Go through the entries below and return every line that contains "Cooperative".
== Source data ==
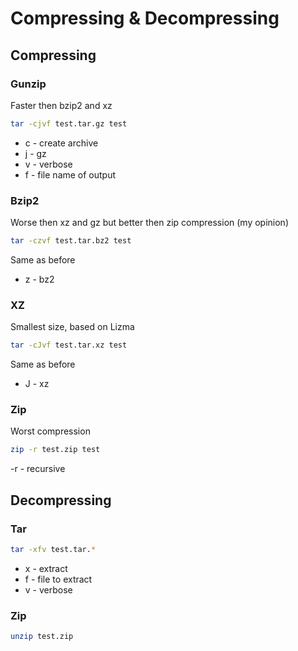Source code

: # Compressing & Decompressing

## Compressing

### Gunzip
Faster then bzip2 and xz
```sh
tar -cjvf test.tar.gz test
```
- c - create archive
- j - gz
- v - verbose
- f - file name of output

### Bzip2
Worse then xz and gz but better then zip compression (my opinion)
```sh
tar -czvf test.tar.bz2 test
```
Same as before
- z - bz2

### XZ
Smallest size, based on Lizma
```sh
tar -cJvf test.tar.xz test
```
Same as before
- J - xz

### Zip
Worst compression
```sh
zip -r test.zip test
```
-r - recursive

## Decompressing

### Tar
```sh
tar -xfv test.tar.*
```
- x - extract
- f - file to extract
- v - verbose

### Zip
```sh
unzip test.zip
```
===
== Source data ==
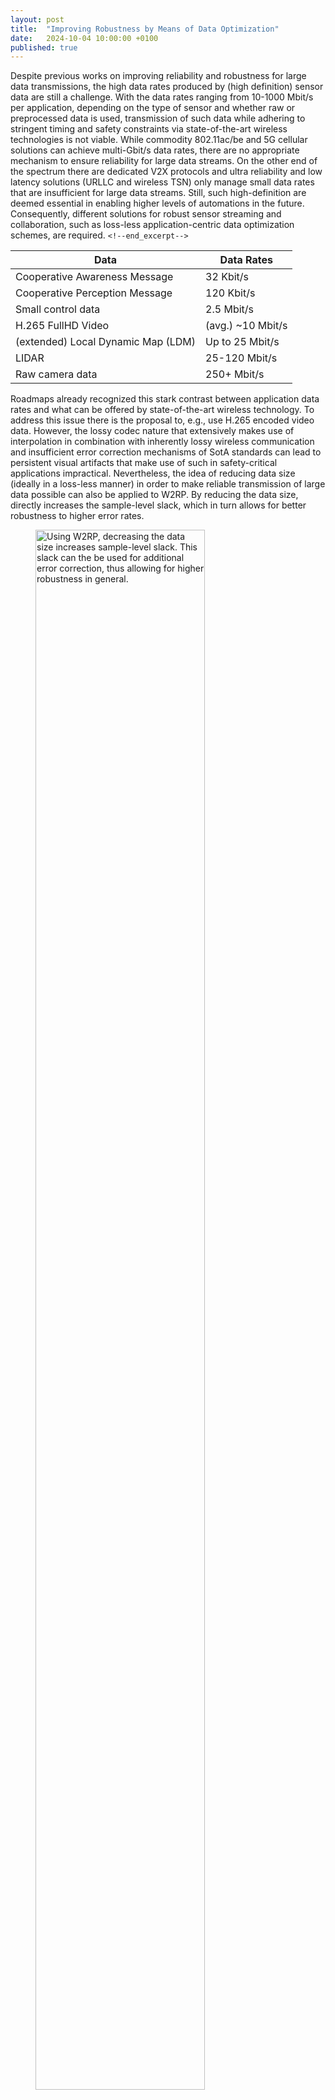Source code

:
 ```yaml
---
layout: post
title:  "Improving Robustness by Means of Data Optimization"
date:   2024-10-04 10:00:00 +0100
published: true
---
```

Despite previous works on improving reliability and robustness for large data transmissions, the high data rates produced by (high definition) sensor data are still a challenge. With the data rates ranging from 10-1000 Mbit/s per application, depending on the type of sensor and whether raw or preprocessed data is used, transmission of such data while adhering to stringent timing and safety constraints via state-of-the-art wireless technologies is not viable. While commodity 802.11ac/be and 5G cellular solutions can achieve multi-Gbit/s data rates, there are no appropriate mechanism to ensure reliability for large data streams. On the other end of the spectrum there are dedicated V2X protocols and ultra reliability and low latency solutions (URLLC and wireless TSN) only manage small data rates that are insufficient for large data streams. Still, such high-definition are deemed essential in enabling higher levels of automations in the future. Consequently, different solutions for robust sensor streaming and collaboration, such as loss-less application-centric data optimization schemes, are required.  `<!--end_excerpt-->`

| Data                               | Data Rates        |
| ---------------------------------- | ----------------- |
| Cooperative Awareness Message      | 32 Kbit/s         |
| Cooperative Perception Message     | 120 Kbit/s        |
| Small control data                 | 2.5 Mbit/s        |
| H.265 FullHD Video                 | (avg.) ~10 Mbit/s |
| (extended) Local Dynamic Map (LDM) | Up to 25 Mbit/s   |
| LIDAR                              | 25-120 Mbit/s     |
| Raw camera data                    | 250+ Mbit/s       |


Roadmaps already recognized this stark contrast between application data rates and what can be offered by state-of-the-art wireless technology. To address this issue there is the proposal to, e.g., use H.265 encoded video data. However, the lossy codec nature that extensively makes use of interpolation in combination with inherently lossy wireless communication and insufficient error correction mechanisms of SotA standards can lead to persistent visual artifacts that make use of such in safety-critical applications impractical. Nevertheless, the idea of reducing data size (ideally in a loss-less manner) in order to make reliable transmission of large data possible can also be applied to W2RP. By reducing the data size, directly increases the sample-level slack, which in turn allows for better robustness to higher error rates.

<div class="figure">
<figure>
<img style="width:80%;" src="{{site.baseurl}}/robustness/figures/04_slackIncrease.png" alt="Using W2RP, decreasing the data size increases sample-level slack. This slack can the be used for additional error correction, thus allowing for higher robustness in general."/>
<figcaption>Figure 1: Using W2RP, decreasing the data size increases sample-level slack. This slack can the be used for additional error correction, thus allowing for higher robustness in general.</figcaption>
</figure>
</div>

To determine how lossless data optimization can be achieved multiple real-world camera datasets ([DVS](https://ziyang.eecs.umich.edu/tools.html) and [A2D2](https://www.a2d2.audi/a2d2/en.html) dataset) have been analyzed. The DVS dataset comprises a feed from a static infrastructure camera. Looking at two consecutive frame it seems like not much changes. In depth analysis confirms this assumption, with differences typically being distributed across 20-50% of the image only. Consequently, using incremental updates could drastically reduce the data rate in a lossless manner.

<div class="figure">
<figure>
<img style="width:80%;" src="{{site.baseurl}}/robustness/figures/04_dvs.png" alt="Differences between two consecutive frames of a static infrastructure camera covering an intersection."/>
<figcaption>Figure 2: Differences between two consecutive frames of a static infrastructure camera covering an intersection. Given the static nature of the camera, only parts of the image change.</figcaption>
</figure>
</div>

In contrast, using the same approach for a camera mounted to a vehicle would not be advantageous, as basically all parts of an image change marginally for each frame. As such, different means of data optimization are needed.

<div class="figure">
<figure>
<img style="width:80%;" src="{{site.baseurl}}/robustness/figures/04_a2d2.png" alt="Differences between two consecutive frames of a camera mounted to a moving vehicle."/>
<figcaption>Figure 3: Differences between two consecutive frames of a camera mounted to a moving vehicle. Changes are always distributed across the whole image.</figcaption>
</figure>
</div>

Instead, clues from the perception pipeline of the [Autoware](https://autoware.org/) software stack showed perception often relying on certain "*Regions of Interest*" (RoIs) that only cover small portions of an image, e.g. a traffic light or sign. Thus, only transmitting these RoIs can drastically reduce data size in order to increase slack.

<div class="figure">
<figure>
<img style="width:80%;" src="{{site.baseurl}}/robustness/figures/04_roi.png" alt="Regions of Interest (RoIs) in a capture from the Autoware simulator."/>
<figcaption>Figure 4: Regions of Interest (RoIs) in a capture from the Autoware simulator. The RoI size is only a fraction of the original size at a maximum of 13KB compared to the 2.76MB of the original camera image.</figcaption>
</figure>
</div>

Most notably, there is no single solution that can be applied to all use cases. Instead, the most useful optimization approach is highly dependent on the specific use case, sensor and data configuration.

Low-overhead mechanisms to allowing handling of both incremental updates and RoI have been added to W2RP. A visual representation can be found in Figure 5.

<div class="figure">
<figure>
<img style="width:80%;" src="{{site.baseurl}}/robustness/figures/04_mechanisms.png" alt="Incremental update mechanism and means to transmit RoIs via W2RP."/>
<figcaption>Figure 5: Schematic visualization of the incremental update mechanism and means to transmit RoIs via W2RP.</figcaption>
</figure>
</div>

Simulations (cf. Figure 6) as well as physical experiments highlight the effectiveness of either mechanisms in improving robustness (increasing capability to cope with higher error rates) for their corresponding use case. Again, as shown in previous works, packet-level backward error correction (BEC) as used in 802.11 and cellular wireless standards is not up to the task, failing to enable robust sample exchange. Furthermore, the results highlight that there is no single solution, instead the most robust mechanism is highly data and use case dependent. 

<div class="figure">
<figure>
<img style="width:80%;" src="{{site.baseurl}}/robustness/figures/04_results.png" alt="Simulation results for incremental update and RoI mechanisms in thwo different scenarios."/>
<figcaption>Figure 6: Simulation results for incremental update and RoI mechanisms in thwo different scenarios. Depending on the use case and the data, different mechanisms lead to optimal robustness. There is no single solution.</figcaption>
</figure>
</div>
===
__Result of the exercise__:
| Cooperative Awareness Message      | 32 Kbit/s         |
| Cooperative Perception Message     | 120 Kbit/s        |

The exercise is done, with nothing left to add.